TASK
No pictures belong in the answer. Repeat all the entries exactly.

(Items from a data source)
————
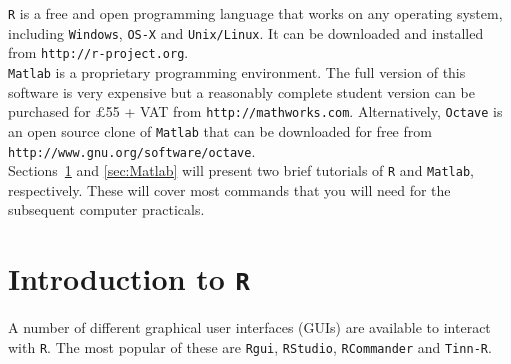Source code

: \documentclass{book}
\begin{document}
\texttt{R} is a free and open programming language that works on any
operating system, including \texttt{Windows}, \texttt{OS-X} and
\texttt{Unix/Linux}. It can be downloaded and installed from
\texttt{http://r-project.org}.\\

\texttt{Matlab} is a proprietary programming environment. The full
version of this software is very expensive but a reasonably complete
student version can be purchased for $\pounds$55 + VAT from
\texttt{http://mathworks.com}. Alternatively, \texttt{Octave} is an
open source clone of \texttt{Matlab} that can be downloaded for free
from \texttt{http://www.gnu.org/software/octave}.\\

Sections~\ref{sec:R} and \ref{sec:Matlab} will present two brief
tutorials of \texttt{R} and \texttt{Matlab}, respectively.  These will
cover most commands that you will need for the subsequent computer
practicals.

\section{Introduction to \texttt{R}}
\label{sec:R}

A number of different graphical user interfaces (GUIs) are available
to interact with \texttt{R}. The most popular of these are
\texttt{Rgui}, \texttt{RStudio}, \texttt{RCommander} and
\texttt{Tinn-R}.
\end{document}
————
ANSWER TO THIS EXERCISE
Source code

: \documentclass{book}
\begin{document}
\texttt{R} is a free and open programming language that works on any
operating system, including \texttt{Windows}, \texttt{OS-X} and
\texttt{Unix/Linux}. It can be downloaded and installed from
\texttt{http://r-project.org}.\\

\texttt{Matlab} is a proprietary programming environment. The full
version of this software is very expensive but a reasonably complete
student version can be purchased for $\pounds$55 + VAT from
\texttt{http://mathworks.com}. Alternatively, \texttt{Octave} is an
open source clone of \texttt{Matlab} that can be downloaded for free
from \texttt{http://www.gnu.org/software/octave}.\\

Sections~\ref{sec:R} and \ref{sec:Matlab} will present two brief
tutorials of \texttt{R} and \texttt{Matlab}, respectively.  These will
cover most commands that you will need for the subsequent computer
practicals.

\section{Introduction to \texttt{R}}
\label{sec:R}

A number of different graphical user interfaces (GUIs) are available
to interact with \texttt{R}. The most popular of these are
\texttt{Rgui}, \texttt{RStudio}, \texttt{RCommander} and
\texttt{Tinn-R}.
\end{document}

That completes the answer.